Seven Sinners Review - A Dusty, Chaotic Wild West Roguelike
- Niels Gys

- Dec 2, 2025
- 4 min read
TL;DR
A fun outlaw ride… until the game reminds you it’s a roguelike and slaps the cigar out of your mouth.
Seven Sinners is a scrappy, dusty little outlaw adventure with great intentions, but right now, it feels more like a practice robbery than a full-on train heist.
Good fun for a few runs, but it hasn’t earned its place in the outlaw hall of fame yet.
If you’re already polishing your imaginary six-shooter, at least play something that won’t starve you to death.

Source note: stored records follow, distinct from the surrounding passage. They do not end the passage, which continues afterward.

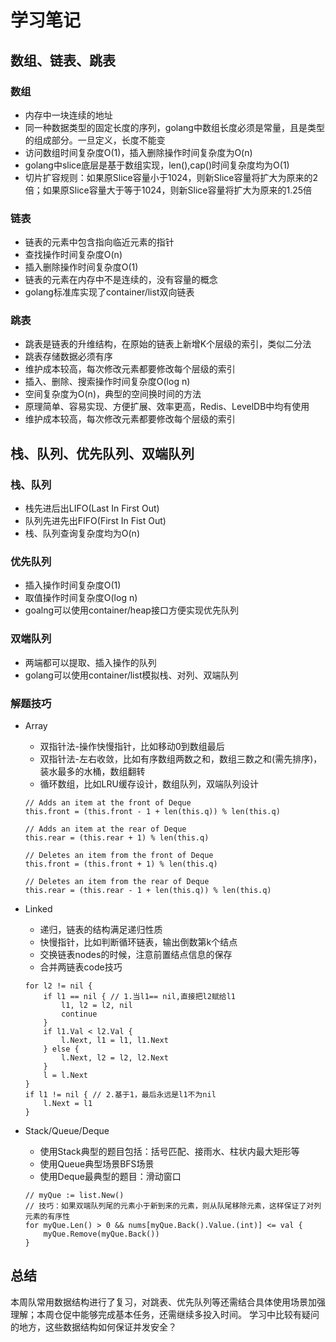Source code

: # 学习笔记

## 数组、链表、跳表

### 数组

- 内存中一块连续的地址
- 同一种数据类型的固定长度的序列，golang中数组长度必须是常量，且是类型的组成部分。一旦定义，长度不能变
- 访问数组时间复杂度O(1)，插入删除操作时间复杂度为O(n)
- golang中slice底层是基于数组实现，len(),cap()时间复杂度均为O(1)
- 切片扩容规则：如果原Slice容量小于1024，则新Slice容量将扩大为原来的2倍；如果原Slice容量大于等于1024，则新Slice容量将扩大为原来的1.25倍

### 链表

- 链表的元素中包含指向临近元素的指针
- 查找操作时间复杂度O(n)
- 插入删除操作时间复杂度O(1)
- 链表的元素在内存中不是连续的，没有容量的概念
- golang标准库实现了container/list双向链表

### 跳表

- 跳表是链表的升维结构，在原始的链表上新增K个层级的索引，类似二分法
- 跳表存储数据必须有序
- 维护成本较高，每次修改元素都要修改每个层级的索引
- 插入、删除、搜索操作时间复杂度O(log n)
- 空间复杂度为O(n)，典型的空间换时间的方法
- 原理简单、容易实现、方便扩展、效率更高，Redis、LevelDB中均有使用
- 维护成本较高，每次修改元素都要修改每个层级的索引

## 栈、队列、优先队列、双端队列

### 栈、队列

- 栈先进后出LIFO(Last In First Out)
- 队列先进先出FIFO(First In Fist Out)
- 栈、队列查询复杂度均为O(n)

### 优先队列

- 插入操作时间复杂度O(1)
- 取值操作时间复杂度O(log n)
- goalng可以使用container/heap接口方便实现优先队列

### 双端队列

- 两端都可以提取、插入操作的队列
- golang可以使用container/list模拟栈、对列、双端队列

### 解题技巧

- Array
    - 双指针法-操作快慢指针，比如移动0到数组最后
    - 双指针法-左右收敛，比如有序数组两数之和，数组三数之和(需先排序)，装水最多的水桶，数组翻转
    - 循环数组，比如LRU缓存设计，数组队列，双端队列设计

    ```golang
    // Adds an item at the front of Deque
    this.front = (this.front - 1 + len(this.q)) % len(this.q)
    
    // Adds an item at the rear of Deque
    this.rear = (this.rear + 1) % len(this.q)
    
    // Deletes an item from the front of Deque
    this.front = (this.front + 1) % len(this.q)
    
    // Deletes an item from the rear of Deque
    this.rear = (this.rear - 1 + len(this.q)) % len(this.q)
    ```

- Linked
    - 递归，链表的结构满足递归性质
    - 快慢指针，比如判断循环链表，输出倒数第k个结点
    - 交换链表nodes的时候，注意前置结点信息的保存
    - 合并两链表code技巧

    ```golang
    for l2 != nil {
        if l1 == nil { // 1.当l1== nil,直接把l2赋给l1
			l1, l2 = l2, nil
			continue
		}
		if l1.Val < l2.Val {
			l.Next, l1 = l1, l1.Next
		} else {
			l.Next, l2 = l2, l2.Next
		}
		l = l.Next
	}
	if l1 != nil { // 2.基于1，最后永远是l1不为nil
		l.Next = l1
	}
    ```

- Stack/Queue/Deque
    - 使用Stack典型的题目包括：括号匹配、接雨水、柱状内最大矩形等
    - 使用Queue典型场景BFS场景
    - 使用Deque最典型的题目：滑动窗口

    ```golang
    // myQue := list.New()
    // 技巧：如果双端队列尾的元素小于新到来的元素，则从队尾移除元素，这样保证了对列元素的有序性
    for myQue.Len() > 0 && nums[myQue.Back().Value.(int)] <= val {
		myQue.Remove(myQue.Back())
	}
    ```

## 总结

本周队常用数据结构进行了复习，对跳表、优先队列等还需结合具体使用场景加强理解；本周仓促中能够完成基本任务，还需继续多投入时间。
学习中比较有疑问的地方，这些数据结构如何保证并发安全？
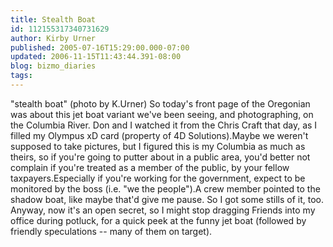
 ```yaml
---
title: Stealth Boat
id: 112155317340731629
author: Kirby Urner
published: 2005-07-16T15:29:00.000-07:00
updated: 2006-11-15T11:43:44.391-08:00
blog: bizmo_diaries
tags: 
---
```


[](http://photos1.blogger.com/blogger/1134/545/1600/stealthboat.jpg)"stealth boat"  (photo by K.Urner) So today's front page of the Oregonian was about this jet boat variant we've been seeing, and photographing, on the Columbia River. Don and I watched it from the Chris Craft that day, as I filled my Olympus xD card (property of 4D Solutions).Maybe we weren't supposed to take pictures, but I figured this is my Columbia as much as theirs, so if you're going to putter about in a public area, you'd better not complain if you're treated as a member of the public, by your fellow taxpayers.Especially if you're working for the government, expect to be monitored by the boss (i.e. "we the people").A crew member pointed to the shadow boat, like maybe that'd give me pause. So I got some stills of it, too. Anyway, now it's an open secret, so I might stop dragging Friends into my office during potluck, for a quick peek at the funny jet boat (followed by friendly speculations -- many of them on target).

Grab This Is the Police on Green Man Gaming — it’s like Seven Sinners, but with more sarcasm and fewer malnourished cowboys.
Freedom of Crime
The game promises a great outlaw playground, prairies, saloons, train robberies, and enough dust to exfoliate your soul. And yes, technically, you can ride around committing crimes. Except instead of galloping into the horizon like a majestic felon, you’re shuffling from map node to map node like a depressed mailman with a gambling problem.
It’s less Red Dead, more “PowerPoint presentation but with bandits.”
Still, at least you can rob things. Which is more than most games let you do these days, the cowards.
Criminal Fantasy Fulfillment
When the game lets you rob a train or ambush a stagecoach, it feels fantastic, like lighting a cigar with taxpayer money.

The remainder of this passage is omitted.